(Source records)
•••••

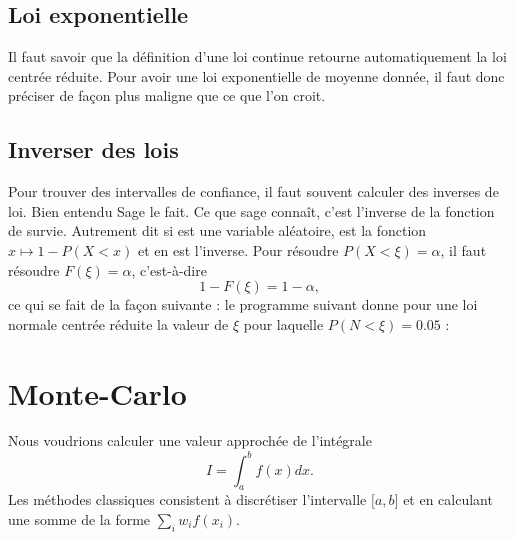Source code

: \subsection{Loi exponentielle}

Il faut savoir que la définition d'une loi continue retourne automatiquement la loi centrée réduite. Pour avoir une loi exponentielle de moyenne donnée, il faut donc préciser de façon plus maligne que ce que l'on croit.



\subsection{Inverser des lois}

Pour trouver des intervalles de confiance, il faut souvent calculer des inverses de loi. Bien entendu Sage le fait. Ce que sage connaît, c'est l'inverse de la fonction de survie. Autrement dit si  est une variable aléatoire,  est la fonction \( x\mapsto 1-P(X<x)\) et  en est l'inverse. Pour résoudre \( P(X<\xi)=\alpha\), il faut résoudre \( F(\xi)=\alpha\), c'est-à-dire
\begin{equation}
	1-F(\xi)=1-\alpha,
\end{equation}
ce qui se fait de la façon suivante : le programme suivant donne pour une loi normale centrée réduite la valeur de \( \xi\) pour laquelle \( P(N<\xi)=0.05\) :


\section{Monte-Carlo}

Nous voudrions calculer une valeur approchée de l'intégrale
\begin{equation}
	I=\int_a^bf(x)dx.
\end{equation}
Les méthodes classiques consistent à discrétiser l'intervalle \( \mathopen[ a , b \mathclose]\) et en calculant une somme de la forme \( \sum_iw_if(x_i)\).

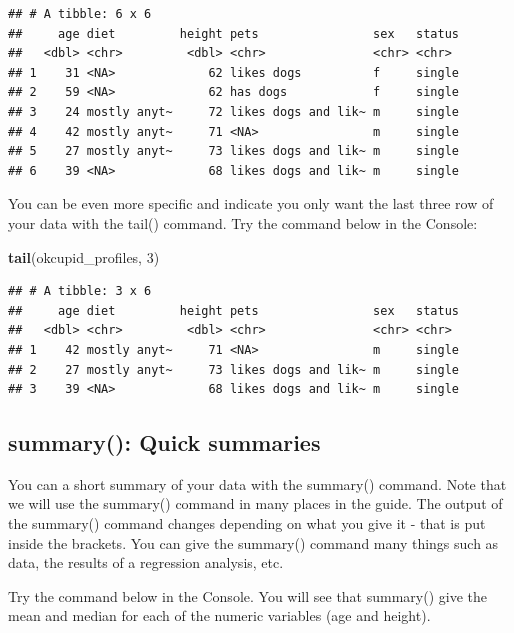 \documentclass[
]{krantz}
\makeatletter
\newenvironment{Shaded}{\begin{snugshade}}{\end{snugshade}}
\newcommand{\DecValTok}[1]{\textcolor[rgb]{0.06,0.06,0.06}{#1}}
\newcommand{\KeywordTok}[1]{\textcolor[rgb]{0.27,0.27,0.27}{\textbf{#1}}}
\newcommand{\NormalTok}[1]{#1}
\newenvironment{kframe}{%
\medskip{}
\setlength{\fboxsep}{.8em}
 \def\at@end@of@kframe{}%
 \ifinner\ifhmode%
  \def\at@end@of@kframe{\end{minipage}}%
  \begin{minipage}{\columnwidth}%
 \fi\fi%
 \def\FrameCommand##1{\hskip\@totalleftmargin \hskip-\fboxsep
 \colorbox{shadecolor}{##1}\hskip-\fboxsep
     \hskip-\linewidth \hskip-\@totalleftmargin \hskip\columnwidth}%
 \MakeFramed {\advance\hsize-\width
   \@totalleftmargin\z@ \linewidth\hsize
   \@setminipage}}%
 {\par\unskip\endMakeFramed%
 \at@end@of@kframe}
\renewenvironment{Shaded}{\begin{kframe}}{\end{kframe}}
\makeatother
\begin{document}
\begin{verbatim}
## # A tibble: 6 x 6
##     age diet         height pets                sex   status
##   <dbl> <chr>         <dbl> <chr>               <chr> <chr> 
## 1    31 <NA>             62 likes dogs          f     single
## 2    59 <NA>             62 has dogs            f     single
## 3    24 mostly anyt~     72 likes dogs and lik~ m     single
## 4    42 mostly anyt~     71 <NA>                m     single
## 5    27 mostly anyt~     73 likes dogs and lik~ m     single
## 6    39 <NA>             68 likes dogs and lik~ m     single
\end{verbatim}

You can be even more specific and indicate you only want the last three row of your data with the tail() command. Try the command below in the Console:

\begin{Shaded}
\begin{Highlighting}[]
\KeywordTok{tail}\NormalTok{(okcupid_profiles, }\DecValTok{3}\NormalTok{)}
\end{Highlighting}
\end{Shaded}

\begin{verbatim}
## # A tibble: 3 x 6
##     age diet         height pets                sex   status
##   <dbl> <chr>         <dbl> <chr>               <chr> <chr> 
## 1    42 mostly anyt~     71 <NA>                m     single
## 2    27 mostly anyt~     73 likes dogs and lik~ m     single
## 3    39 <NA>             68 likes dogs and lik~ m     single
\end{verbatim}

\hypertarget{summary-quick-summaries}{%
\subsection{summary(): Quick summaries}\label{summary-quick-summaries}}

You can a short summary of your data with the summary() command. Note that we will use the summary() command in many places in the guide. The output of the summary() command changes depending on what you give it - that is put inside the brackets. You can give the summary() command many things such as data, the results of a regression analysis, etc.

Try the command below in the Console. You will see that summary() give the mean and median for each of the numeric variables (age and height).
\end{document}
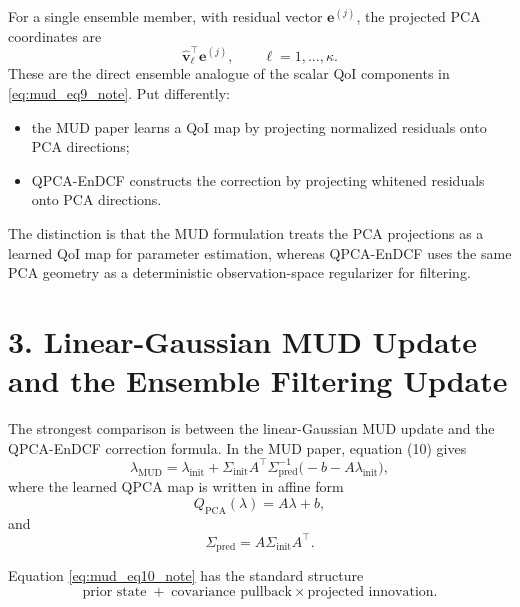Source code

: \documentclass[11pt]{article}
\begin{document}
For a single ensemble member, with residual vector $\mathbf{e}^{(j)}$, the projected PCA coordinates are
\begin{equation}
\hat{\mathbf{v}}_\ell^\top \mathbf{e}^{(j)},
\qquad \ell=1,\dots,\kappa.
\end{equation}
These are the direct ensemble analogue of the scalar QoI components in \eqref{eq:mud_eq9_note}. Put differently:
\begin{itemize}
\item the MUD paper learns a QoI map by projecting normalized residuals onto PCA directions;
\item QPCA-EnDCF constructs the correction by projecting whitened residuals onto PCA directions.
\end{itemize}

The distinction is that the MUD formulation treats the PCA projections as a learned QoI map for parameter estimation, whereas QPCA-EnDCF uses the same PCA geometry as a deterministic observation-space regularizer for filtering.

\section*{3. Linear-Gaussian MUD Update and the Ensemble Filtering Update}

The strongest comparison is between the linear-Gaussian MUD update and the QPCA-EnDCF correction formula. In the MUD paper, equation (10) gives
\begin{equation}
\lambda_{\mathrm{MUD}}
=
\lambda_{\mathrm{init}}
+
\Sigma_{\mathrm{init}}A^\top \Sigma_{\mathrm{pred}}^{-1}
\bigl(-b - A\lambda_{\mathrm{init}}\bigr),
\label{eq:mud_eq10_note}
\end{equation}
where the learned QPCA map is written in affine form
\begin{equation}
Q_{\mathrm{PCA}}(\lambda)=A\lambda+b,
\end{equation}
and
\begin{equation}
\Sigma_{\mathrm{pred}} = A \Sigma_{\mathrm{init}} A^\top.
\end{equation}

Equation \eqref{eq:mud_eq10_note} has the standard structure
\begin{equation}
\text{prior state}
\;+\;
\text{covariance pullback}
\times
\text{projected innovation}.
\end{equation}
\end{document}
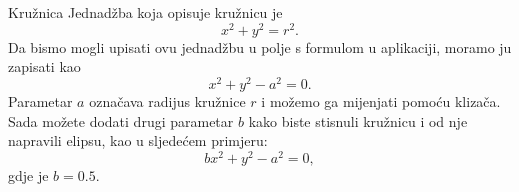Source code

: \begin{surferPage}[Circle]{Kru\v znica}
Jednad\v zba koja opisuje kru\v znicu je
\[x^2+y^2=r^2.\]
Da bismo mogli upisati ovu jednad\v zbu u polje s formulom u aplikaciji, moramo ju zapisati kao
\[x^2+y^2-a^2=0.\]
Parametar $a$ ozna\v cava radijus kru\v znice $r$ i mo\v zemo ga mijenjati pomo\' cu kliza\v ca. Sada mo\v zete dodati drugi parametar $b$ kako biste stisnuli kru\v znicu i od nje napravili elipsu, kao u sljede\' cem primjeru:
\[bx^2+y^2-a^2=0,\] gdje je $b=0.5$.
\end{surferPage}
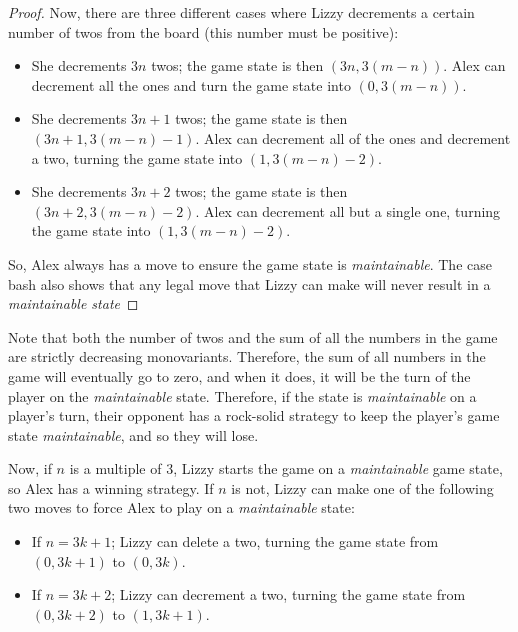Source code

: \documentclass[10pt]{../usamts}
\begin{document}
\begin{solution}
\begin{proof}
    Now, there are three different cases where Lizzy decrements a certain number of twos from the board (this number must be positive):
    \begin{itemize}
        \item She decrements $3n$ twos; the game state is then $(3n, 3(m-n))$. Alex can decrement all the ones and turn the game state into $(0, 3(m-n))$.
        \item She decrements $3n+1$ twos; the game state is then $(3n+1, 3(m-n)-1)$. Alex can decrement all of the ones and decrement a two, turning the game state into $(1, 3(m-n)-2)$.
        \item She decrements $3n+2$ twos; the game state is then $(3n+2, 3(m-n)-2)$. Alex can decrement all but a single one, turning the game state into $(1, 3(m-n)-2)$.
    \end{itemize}

    So, Alex always has a move to ensure the game state is \textit{maintainable}. The case bash also shows that any legal move that Lizzy can make will never result in a \textit{maintainable state}
\end{proof}

Note that both the number of twos and the sum of all the numbers in the game are strictly decreasing monovariants. Therefore, the sum of all numbers in the game will eventually go to zero, and when it does, it  will be the turn of the player on the \textit{maintainable} state. Therefore, if the state is \textit{maintainable} on a player's turn, their opponent has a rock-solid strategy to keep the player's game state \textit{maintainable}, and so they will lose.

Now, if $n$ is a multiple of 3, Lizzy starts the game on a \textit{maintainable} game state, so Alex has a winning strategy. If $n$ is not, Lizzy can make one of the following two moves to force Alex to play on a \textit{maintainable} state:

\begin{itemize}
    \item If $n = 3k+1$; Lizzy can delete a two, turning the game state from $(0, 3k+1)$ to $(0, 3k)$.
    \item If $n = 3k+2$; Lizzy can decrement a two, turning the game state from $(0,3k+2)$ to $(1,3k+1)$.
\end{itemize}

\end{solution}
\end{document}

•••••

### Instructions for the task
Find and copy each line of the data where "summaries" is present.

### Task response
\hypertarget{summary-quick-summaries}{%
\subsection{summary(): Quick summaries}\label{summary-quick-summaries}}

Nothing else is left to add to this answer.